Reproduce the listing word for word, leaving every picture behind.

# Data records
*-*-*
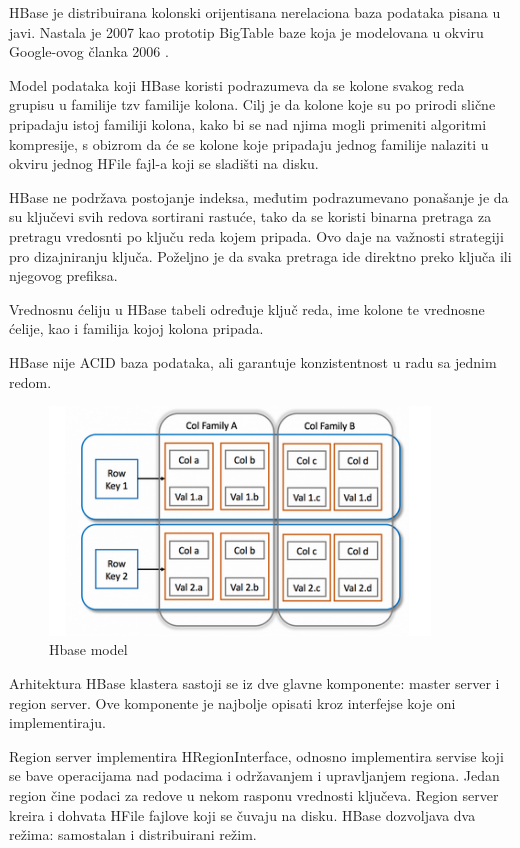 \documentclass[12pt,oneside]{memoir}
\begin{document}
HBase je distribuirana kolonski orijentisana nerelaciona baza podataka  pisana u javi.  Nastala je 2007 kao prototip BigTable baze koja je modelovana u okviru Google-ovog članka 2006 \cite{BigTable}. 

Model podataka koji HBase koristi podrazumeva da se kolone svakog reda grupisu u familije tzv familije kolona. Cilj je da kolone koje su po prirodi slične pripadaju istoj familiji kolona, kako bi se nad njima mogli primeniti algoritmi kompresije, s obizrom da će se kolone koje pripadaju jednog familije nalaziti u okviru jednog HFile fajl-a koji se sladišti na disku. 

HBase ne podržava postojanje indeksa, međutim podrazumevano ponašanje je da su ključevi svih redova sortirani rastuće, tako da se koristi binarna pretraga za pretragu vredosnti po ključu reda kojem pripada. Ovo daje na važnosti strategiji pro dizajniranju ključa. Poželjno je da svaka pretraga ide direktno preko ključa ili njegovog prefiksa. 

Vrednosnu ćeliju u HBase tabeli određuje ključ reda, ime kolone te vrednosne ćelije, kao i familija kojoj kolona pripada.

HBase nije ACID baza podataka, ali garantuje konzistentnost u radu sa jednim redom.

\begin{figure}[!ht]
  \centering
  \includegraphics[width=0.9\textwidth]{colFamily.png}
  \caption{Hbase model}
  \label{fig:grafikon}
\end{figure}

Arhitektura HBase klastera sastoji se iz dve glavne komponente:  master server i region server.  Ove komponente je najbolje opisati kroz interfejse koje oni implementiraju. 

Region server implementira HRegionInterface, odnosno implementira servise koji se bave operacijama nad podacima i održavanjem i upravljanjem regiona. Jedan region čine podaci za redove u nekom rasponu vrednosti ključeva. Region server kreira i dohvata HFile fajlove koji se čuvaju na disku. HBase dozvoljava dva režima: samostalan i distribuirani režim.
\end{document}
*-*-*
# Written answer
 \documentclass[12pt,oneside]{memoir}
\begin{document}
HBase je distribuirana kolonski orijentisana nerelaciona baza podataka  pisana u javi.  Nastala je 2007 kao prototip BigTable baze koja je modelovana u okviru Google-ovog članka 2006 \cite{BigTable}. 

Model podataka koji HBase koristi podrazumeva da se kolone svakog reda grupisu u familije tzv familije kolona. Cilj je da kolone koje su po prirodi slične pripadaju istoj familiji kolona, kako bi se nad njima mogli primeniti algoritmi kompresije, s obizrom da će se kolone koje pripadaju jednog familije nalaziti u okviru jednog HFile fajl-a koji se sladišti na disku. 

HBase ne podržava postojanje indeksa, međutim podrazumevano ponašanje je da su ključevi svih redova sortirani rastuće, tako da se koristi binarna pretraga za pretragu vredosnti po ključu reda kojem pripada. Ovo daje na važnosti strategiji pro dizajniranju ključa. Poželjno je da svaka pretraga ide direktno preko ključa ili njegovog prefiksa. 

Vrednosnu ćeliju u HBase tabeli određuje ključ reda, ime kolone te vrednosne ćelije, kao i familija kojoj kolona pripada.

HBase nije ACID baza podataka, ali garantuje konzistentnost u radu sa jednim redom.

\begin{figure}[!ht]
  \centering
  \includegraphics[width=0.9\textwidth]{colFamily.png}
  \caption{Hbase model}
  \label{fig:grafikon}
\end{figure}

Arhitektura HBase klastera sastoji se iz dve glavne komponente:  master server i region server.  Ove komponente je najbolje opisati kroz interfejse koje oni implementiraju. 

Region server implementira HRegionInterface, odnosno implementira servise koji se bave operacijama nad podacima i održavanjem i upravljanjem regiona. Jedan region čine podaci za redove u nekom rasponu vrednosti ključeva. Region server kreira i dohvata HFile fajlove koji se čuvaju na disku. HBase dozvoljava dva režima: samostalan i distribuirani režim.
\end{document}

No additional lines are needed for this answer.